Start of EXCERPTED DATA

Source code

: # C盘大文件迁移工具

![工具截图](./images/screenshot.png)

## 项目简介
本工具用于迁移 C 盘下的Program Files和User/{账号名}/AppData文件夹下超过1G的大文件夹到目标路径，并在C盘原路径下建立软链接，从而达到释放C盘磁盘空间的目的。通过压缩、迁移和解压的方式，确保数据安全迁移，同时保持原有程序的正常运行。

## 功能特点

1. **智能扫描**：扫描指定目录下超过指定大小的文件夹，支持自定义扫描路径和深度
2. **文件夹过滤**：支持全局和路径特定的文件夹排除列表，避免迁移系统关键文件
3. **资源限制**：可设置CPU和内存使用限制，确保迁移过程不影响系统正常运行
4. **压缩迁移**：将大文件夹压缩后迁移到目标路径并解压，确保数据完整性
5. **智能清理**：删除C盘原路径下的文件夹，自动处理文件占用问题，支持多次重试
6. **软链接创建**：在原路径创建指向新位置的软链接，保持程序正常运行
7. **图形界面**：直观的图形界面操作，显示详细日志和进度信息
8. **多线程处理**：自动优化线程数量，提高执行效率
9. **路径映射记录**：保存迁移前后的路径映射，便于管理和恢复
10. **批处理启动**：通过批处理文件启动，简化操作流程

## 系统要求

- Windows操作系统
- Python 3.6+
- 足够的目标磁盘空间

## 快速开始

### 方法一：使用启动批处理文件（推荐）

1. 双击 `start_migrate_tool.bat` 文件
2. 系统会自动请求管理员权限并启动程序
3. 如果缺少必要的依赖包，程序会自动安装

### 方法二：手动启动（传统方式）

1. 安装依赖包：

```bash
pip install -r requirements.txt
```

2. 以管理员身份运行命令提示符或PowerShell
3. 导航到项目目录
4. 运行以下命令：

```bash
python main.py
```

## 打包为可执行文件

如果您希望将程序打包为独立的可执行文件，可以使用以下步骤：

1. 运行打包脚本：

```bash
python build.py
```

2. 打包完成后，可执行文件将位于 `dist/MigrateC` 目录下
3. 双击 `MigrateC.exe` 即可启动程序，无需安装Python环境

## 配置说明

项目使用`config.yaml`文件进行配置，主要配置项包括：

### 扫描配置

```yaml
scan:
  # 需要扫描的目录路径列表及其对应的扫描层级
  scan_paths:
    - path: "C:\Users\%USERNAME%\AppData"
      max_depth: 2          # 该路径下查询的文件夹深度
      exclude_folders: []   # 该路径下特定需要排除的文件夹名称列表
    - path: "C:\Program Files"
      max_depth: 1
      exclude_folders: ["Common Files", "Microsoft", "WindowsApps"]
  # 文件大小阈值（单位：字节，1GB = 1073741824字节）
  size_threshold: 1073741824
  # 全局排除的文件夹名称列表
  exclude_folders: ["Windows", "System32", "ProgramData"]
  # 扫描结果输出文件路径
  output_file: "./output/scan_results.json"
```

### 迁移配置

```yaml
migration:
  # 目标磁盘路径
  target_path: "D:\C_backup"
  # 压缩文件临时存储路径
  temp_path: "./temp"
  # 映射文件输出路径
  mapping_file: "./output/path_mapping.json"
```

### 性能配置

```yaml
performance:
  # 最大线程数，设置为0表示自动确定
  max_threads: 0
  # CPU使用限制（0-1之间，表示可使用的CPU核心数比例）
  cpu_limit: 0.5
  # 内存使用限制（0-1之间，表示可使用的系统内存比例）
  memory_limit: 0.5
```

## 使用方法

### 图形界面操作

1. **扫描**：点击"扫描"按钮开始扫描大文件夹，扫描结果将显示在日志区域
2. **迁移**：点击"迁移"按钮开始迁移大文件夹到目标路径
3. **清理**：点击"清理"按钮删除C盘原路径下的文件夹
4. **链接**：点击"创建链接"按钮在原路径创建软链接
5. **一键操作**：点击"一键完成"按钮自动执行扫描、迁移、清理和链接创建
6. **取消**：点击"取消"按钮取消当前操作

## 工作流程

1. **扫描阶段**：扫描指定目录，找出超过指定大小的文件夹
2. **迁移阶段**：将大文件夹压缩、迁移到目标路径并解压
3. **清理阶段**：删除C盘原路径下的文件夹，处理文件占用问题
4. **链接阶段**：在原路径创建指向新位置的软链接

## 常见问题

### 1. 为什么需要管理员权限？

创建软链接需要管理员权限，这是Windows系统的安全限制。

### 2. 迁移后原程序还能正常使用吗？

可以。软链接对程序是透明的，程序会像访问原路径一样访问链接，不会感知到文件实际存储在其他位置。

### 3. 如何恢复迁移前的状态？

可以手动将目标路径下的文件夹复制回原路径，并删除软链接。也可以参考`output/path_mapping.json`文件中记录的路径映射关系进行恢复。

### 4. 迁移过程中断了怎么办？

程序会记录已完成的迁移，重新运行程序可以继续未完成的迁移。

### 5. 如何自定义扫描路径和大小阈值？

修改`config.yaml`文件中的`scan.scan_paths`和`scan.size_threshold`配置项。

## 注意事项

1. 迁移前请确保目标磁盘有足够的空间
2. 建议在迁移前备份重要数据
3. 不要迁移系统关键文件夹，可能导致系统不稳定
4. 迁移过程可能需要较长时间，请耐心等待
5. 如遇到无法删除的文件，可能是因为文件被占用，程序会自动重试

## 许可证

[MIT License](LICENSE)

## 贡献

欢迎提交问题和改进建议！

End of EXCERPTED DATA

__YOUR INSTRUCTIONS__.
An exact copy of every line above, start to finish, is required.

__RESULT BELOW__.
Source code

: # C盘大文件迁移工具

![工具截图](./images/screenshot.png)

## 项目简介
本工具用于迁移 C 盘下的Program Files和User/{账号名}/AppData文件夹下超过1G的大文件夹到目标路径，并在C盘原路径下建立软链接，从而达到释放C盘磁盘空间的目的。通过压缩、迁移和解压的方式，确保数据安全迁移，同时保持原有程序的正常运行。

## 功能特点

1. **智能扫描**：扫描指定目录下超过指定大小的文件夹，支持自定义扫描路径和深度
2. **文件夹过滤**：支持全局和路径特定的文件夹排除列表，避免迁移系统关键文件
3. **资源限制**：可设置CPU和内存使用限制，确保迁移过程不影响系统正常运行
4. **压缩迁移**：将大文件夹压缩后迁移到目标路径并解压，确保数据完整性
5. **智能清理**：删除C盘原路径下的文件夹，自动处理文件占用问题，支持多次重试
6. **软链接创建**：在原路径创建指向新位置的软链接，保持程序正常运行
7. **图形界面**：直观的图形界面操作，显示详细日志和进度信息
8. **多线程处理**：自动优化线程数量，提高执行效率
9. **路径映射记录**：保存迁移前后的路径映射，便于管理和恢复
10. **批处理启动**：通过批处理文件启动，简化操作流程

## 系统要求

- Windows操作系统
- Python 3.6+
- 足够的目标磁盘空间

## 快速开始

### 方法一：使用启动批处理文件（推荐）

1. 双击 `start_migrate_tool.bat` 文件
2. 系统会自动请求管理员权限并启动程序
3. 如果缺少必要的依赖包，程序会自动安装

### 方法二：手动启动（传统方式）

1. 安装依赖包：

```bash
pip install -r requirements.txt
```

2. 以管理员身份运行命令提示符或PowerShell
3. 导航到项目目录
4. 运行以下命令：

```bash
python main.py
```

## 打包为可执行文件

如果您希望将程序打包为独立的可执行文件，可以使用以下步骤：

1. 运行打包脚本：

```bash
python build.py
```

2. 打包完成后，可执行文件将位于 `dist/MigrateC` 目录下
3. 双击 `MigrateC.exe` 即可启动程序，无需安装Python环境

## 配置说明

项目使用`config.yaml`文件进行配置，主要配置项包括：

### 扫描配置

```yaml
scan:
  # 需要扫描的目录路径列表及其对应的扫描层级
  scan_paths:
    - path: "C:\Users\%USERNAME%\AppData"
      max_depth: 2          # 该路径下查询的文件夹深度
      exclude_folders: []   # 该路径下特定需要排除的文件夹名称列表
    - path: "C:\Program Files"
      max_depth: 1
      exclude_folders: ["Common Files", "Microsoft", "WindowsApps"]
  # 文件大小阈值（单位：字节，1GB = 1073741824字节）
  size_threshold: 1073741824
  # 全局排除的文件夹名称列表
  exclude_folders: ["Windows", "System32", "ProgramData"]
  # 扫描结果输出文件路径
  output_file: "./output/scan_results.json"
```

### 迁移配置

```yaml
migration:
  # 目标磁盘路径
  target_path: "D:\C_backup"
  # 压缩文件临时存储路径
  temp_path: "./temp"
  # 映射文件输出路径
  mapping_file: "./output/path_mapping.json"
```

### 性能配置

```yaml
performance:
  # 最大线程数，设置为0表示自动确定
  max_threads: 0
  # CPU使用限制（0-1之间，表示可使用的CPU核心数比例）
  cpu_limit: 0.5
  # 内存使用限制（0-1之间，表示可使用的系统内存比例）
  memory_limit: 0.5
```

## 使用方法

### 图形界面操作

1. **扫描**：点击"扫描"按钮开始扫描大文件夹，扫描结果将显示在日志区域
2. **迁移**：点击"迁移"按钮开始迁移大文件夹到目标路径
3. **清理**：点击"清理"按钮删除C盘原路径下的文件夹
4. **链接**：点击"创建链接"按钮在原路径创建软链接
5. **一键操作**：点击"一键完成"按钮自动执行扫描、迁移、清理和链接创建
6. **取消**：点击"取消"按钮取消当前操作

## 工作流程

1. **扫描阶段**：扫描指定目录，找出超过指定大小的文件夹
2. **迁移阶段**：将大文件夹压缩、迁移到目标路径并解压
3. **清理阶段**：删除C盘原路径下的文件夹，处理文件占用问题
4. **链接阶段**：在原路径创建指向新位置的软链接

## 常见问题

### 1. 为什么需要管理员权限？

创建软链接需要管理员权限，这是Windows系统的安全限制。

### 2. 迁移后原程序还能正常使用吗？

可以。软链接对程序是透明的，程序会像访问原路径一样访问链接，不会感知到文件实际存储在其他位置。

### 3. 如何恢复迁移前的状态？

可以手动将目标路径下的文件夹复制回原路径，并删除软链接。也可以参考`output/path_mapping.json`文件中记录的路径映射关系进行恢复。

### 4. 迁移过程中断了怎么办？

程序会记录已完成的迁移，重新运行程序可以继续未完成的迁移。

### 5. 如何自定义扫描路径和大小阈值？

修改`config.yaml`文件中的`scan.scan_paths`和`scan.size_threshold`配置项。

## 注意事项

1. 迁移前请确保目标磁盘有足够的空间
2. 建议在迁移前备份重要数据
3. 不要迁移系统关键文件夹，可能导致系统不稳定
4. 迁移过程可能需要较长时间，请耐心等待
5. 如遇到无法删除的文件，可能是因为文件被占用，程序会自动重试

## 许可证

[MIT License](LICENSE)

## 贡献

欢迎提交问题和改进建议！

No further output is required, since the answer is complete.